* _WHAT YOU NEED TO DO_: All of the data is to be set down again without any alteration.

Dataset records:
· · ·

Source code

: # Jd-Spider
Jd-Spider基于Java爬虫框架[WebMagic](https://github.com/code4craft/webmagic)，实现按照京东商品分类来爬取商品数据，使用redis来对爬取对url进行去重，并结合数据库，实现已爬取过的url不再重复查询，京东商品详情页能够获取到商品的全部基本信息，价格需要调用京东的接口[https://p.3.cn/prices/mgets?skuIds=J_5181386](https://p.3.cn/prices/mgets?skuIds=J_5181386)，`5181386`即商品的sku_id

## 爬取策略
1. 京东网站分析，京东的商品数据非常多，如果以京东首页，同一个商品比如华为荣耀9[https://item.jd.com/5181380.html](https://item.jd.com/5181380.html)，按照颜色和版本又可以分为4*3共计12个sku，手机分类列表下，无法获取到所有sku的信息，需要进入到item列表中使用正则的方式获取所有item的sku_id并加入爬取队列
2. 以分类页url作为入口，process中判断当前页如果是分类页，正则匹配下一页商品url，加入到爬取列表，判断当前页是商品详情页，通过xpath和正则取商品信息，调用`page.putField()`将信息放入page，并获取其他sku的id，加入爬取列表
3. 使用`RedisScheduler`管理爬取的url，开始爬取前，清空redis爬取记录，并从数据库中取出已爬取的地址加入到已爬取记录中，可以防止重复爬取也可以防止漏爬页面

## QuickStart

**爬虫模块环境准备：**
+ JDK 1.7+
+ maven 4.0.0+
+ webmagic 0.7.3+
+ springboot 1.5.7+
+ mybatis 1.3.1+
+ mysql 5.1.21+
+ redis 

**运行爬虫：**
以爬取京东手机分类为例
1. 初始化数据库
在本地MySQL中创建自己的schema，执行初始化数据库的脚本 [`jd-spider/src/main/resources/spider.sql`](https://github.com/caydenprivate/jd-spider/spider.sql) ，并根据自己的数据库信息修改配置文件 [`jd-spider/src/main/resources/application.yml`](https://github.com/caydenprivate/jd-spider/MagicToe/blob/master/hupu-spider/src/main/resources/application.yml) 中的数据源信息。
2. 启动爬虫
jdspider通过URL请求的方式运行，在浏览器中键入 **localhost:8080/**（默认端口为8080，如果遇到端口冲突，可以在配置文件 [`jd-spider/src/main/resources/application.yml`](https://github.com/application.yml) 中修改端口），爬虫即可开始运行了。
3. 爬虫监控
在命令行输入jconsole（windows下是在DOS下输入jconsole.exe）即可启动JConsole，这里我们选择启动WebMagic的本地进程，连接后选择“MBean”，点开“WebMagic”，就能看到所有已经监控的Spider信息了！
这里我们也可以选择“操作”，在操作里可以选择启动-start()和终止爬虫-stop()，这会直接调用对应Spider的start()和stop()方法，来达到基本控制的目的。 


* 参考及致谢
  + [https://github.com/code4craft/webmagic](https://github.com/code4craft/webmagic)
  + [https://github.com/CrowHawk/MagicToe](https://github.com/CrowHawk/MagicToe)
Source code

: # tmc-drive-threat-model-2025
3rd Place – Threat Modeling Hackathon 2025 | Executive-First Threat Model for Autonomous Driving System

· · ·

* _SOLUTION FOR THIS EXERCISE_:
Source code

: # Jd-Spider
Jd-Spider基于Java爬虫框架[WebMagic](https://github.com/code4craft/webmagic)，实现按照京东商品分类来爬取商品数据，使用redis来对爬取对url进行去重，并结合数据库，实现已爬取过的url不再重复查询，京东商品详情页能够获取到商品的全部基本信息，价格需要调用京东的接口[https://p.3.cn/prices/mgets?skuIds=J_5181386](https://p.3.cn/prices/mgets?skuIds=J_5181386)，`5181386`即商品的sku_id

## 爬取策略
1. 京东网站分析，京东的商品数据非常多，如果以京东首页，同一个商品比如华为荣耀9[https://item.jd.com/5181380.html](https://item.jd.com/5181380.html)，按照颜色和版本又可以分为4*3共计12个sku，手机分类列表下，无法获取到所有sku的信息，需要进入到item列表中使用正则的方式获取所有item的sku_id并加入爬取队列
2. 以分类页url作为入口，process中判断当前页如果是分类页，正则匹配下一页商品url，加入到爬取列表，判断当前页是商品详情页，通过xpath和正则取商品信息，调用`page.putField()`将信息放入page，并获取其他sku的id，加入爬取列表
3. 使用`RedisScheduler`管理爬取的url，开始爬取前，清空redis爬取记录，并从数据库中取出已爬取的地址加入到已爬取记录中，可以防止重复爬取也可以防止漏爬页面

## QuickStart

**爬虫模块环境准备：**
+ JDK 1.7+
+ maven 4.0.0+
+ webmagic 0.7.3+
+ springboot 1.5.7+
+ mybatis 1.3.1+
+ mysql 5.1.21+
+ redis 

**运行爬虫：**
以爬取京东手机分类为例
1. 初始化数据库
在本地MySQL中创建自己的schema，执行初始化数据库的脚本 [`jd-spider/src/main/resources/spider.sql`](https://github.com/caydenprivate/jd-spider/spider.sql) ，并根据自己的数据库信息修改配置文件 [`jd-spider/src/main/resources/application.yml`](https://github.com/caydenprivate/jd-spider/MagicToe/blob/master/hupu-spider/src/main/resources/application.yml) 中的数据源信息。
2. 启动爬虫
jdspider通过URL请求的方式运行，在浏览器中键入 **localhost:8080/**（默认端口为8080，如果遇到端口冲突，可以在配置文件 [`jd-spider/src/main/resources/application.yml`](https://github.com/application.yml) 中修改端口），爬虫即可开始运行了。
3. 爬虫监控
在命令行输入jconsole（windows下是在DOS下输入jconsole.exe）即可启动JConsole，这里我们选择启动WebMagic的本地进程，连接后选择“MBean”，点开“WebMagic”，就能看到所有已经监控的Spider信息了！
这里我们也可以选择“操作”，在操作里可以选择启动-start()和终止爬虫-stop()，这会直接调用对应Spider的start()和stop()方法，来达到基本控制的目的。 


* 参考及致谢
  + [https://github.com/code4craft/webmagic](https://github.com/code4craft/webmagic)
  + [https://github.com/CrowHawk/MagicToe](https://github.com/CrowHawk/MagicToe)
Source code

: # tmc-drive-threat-model-2025
3rd Place – Threat Modeling Hackathon 2025 | Executive-First Threat Model for Autonomous Driving System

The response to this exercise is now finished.